Directions » Everything in the listing below from the line containing "in one function" through the line containing "This means that" must be repeated exactly; the remaining lines are not wanted.

Available data »
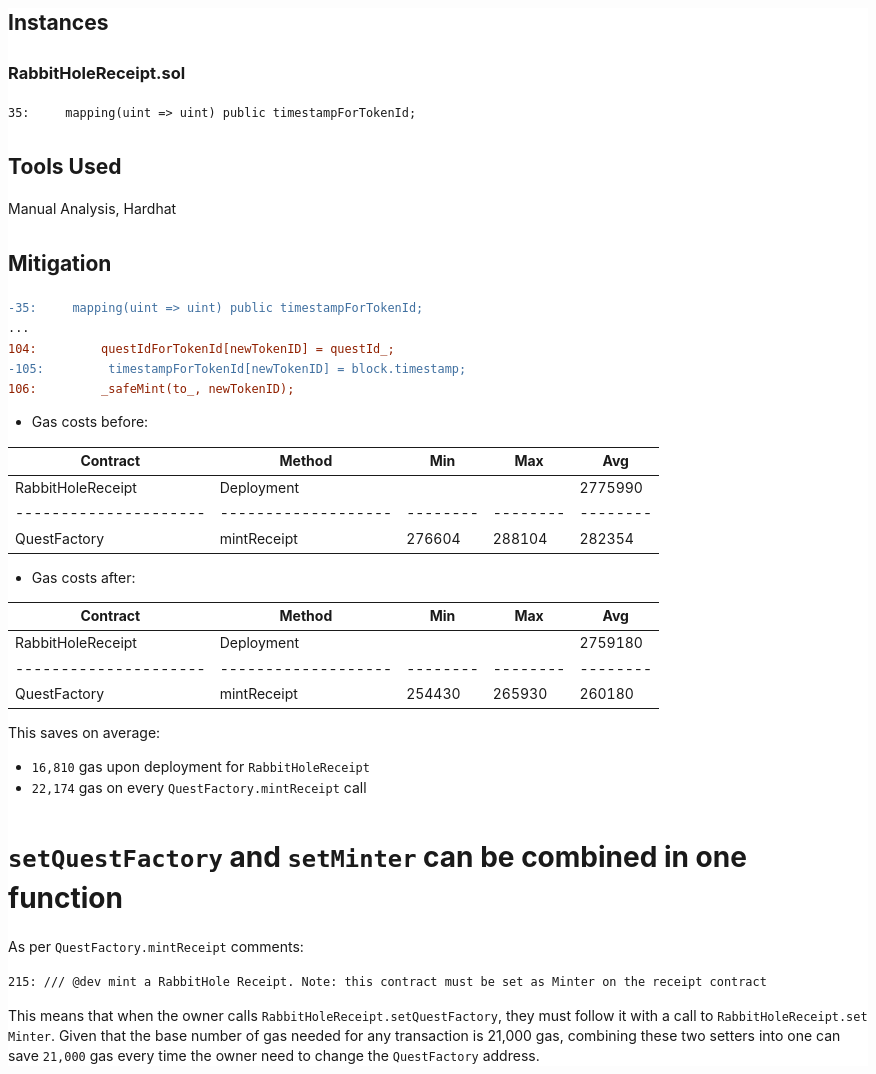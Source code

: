 
## Instances

### RabbitHoleReceipt.sol

```solidity
35:     mapping(uint => uint) public timestampForTokenId;
```

## Tools Used

Manual Analysis, Hardhat

## Mitigation

```diff
-35:     mapping(uint => uint) public timestampForTokenId;
...
104:         questIdForTokenId[newTokenID] = questId_;
-105:         timestampForTokenId[newTokenID] = block.timestamp;
106:         _safeMint(to_, newTokenID);
```


- Gas costs before:

| Contract            | Method            | Min    | Max    | Avg    |
|---------------------|-------------------|--------|--------|--------|
| RabbitHoleReceipt   | Deployment        |        |        |2775990 |
|---------------------|-------------------|--------|--------|--------|
| QuestFactory        | mintReceipt       |276604  | 288104 |282354  |


- Gas costs after:

| Contract            | Method            | Min    | Max    | Avg    |
|---------------------|-------------------|--------|--------|--------|
| RabbitHoleReceipt   | Deployment        |        |        |2759180 |
|---------------------|-------------------|--------|--------|--------|
| QuestFactory        | mintReceipt       |254430  | 265930 |260180  |


This saves on average:
- `16,810` gas upon deployment for `RabbitHoleReceipt`
- `22,174` gas on every `QuestFactory.mintReceipt` call

# `setQuestFactory` and `setMinter` can be combined in one function

As per `QuestFactory.mintReceipt` comments:

```solidity
215: /// @dev mint a RabbitHole Receipt. Note: this contract must be set as Minter on the receipt contract
```
This means that when the owner calls `RabbitHoleReceipt.setQuestFactory`, they must follow it with a call to `RabbitHoleReceipt.setMinter`.
Given that the base number of gas needed for any transaction is 21,000 gas, combining these two setters into one can save `21,000` gas every time the owner need to change the `QuestFactory` address.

Result of the task »
# `setQuestFactory` and `setMinter` can be combined in one function

As per `QuestFactory.mintReceipt` comments:

```solidity
215: /// @dev mint a RabbitHole Receipt. Note: this contract must be set as Minter on the receipt contract
```
This means that when the owner calls `RabbitHoleReceipt.setQuestFactory`, they must follow it with a call to `RabbitHoleReceipt.setMinter`.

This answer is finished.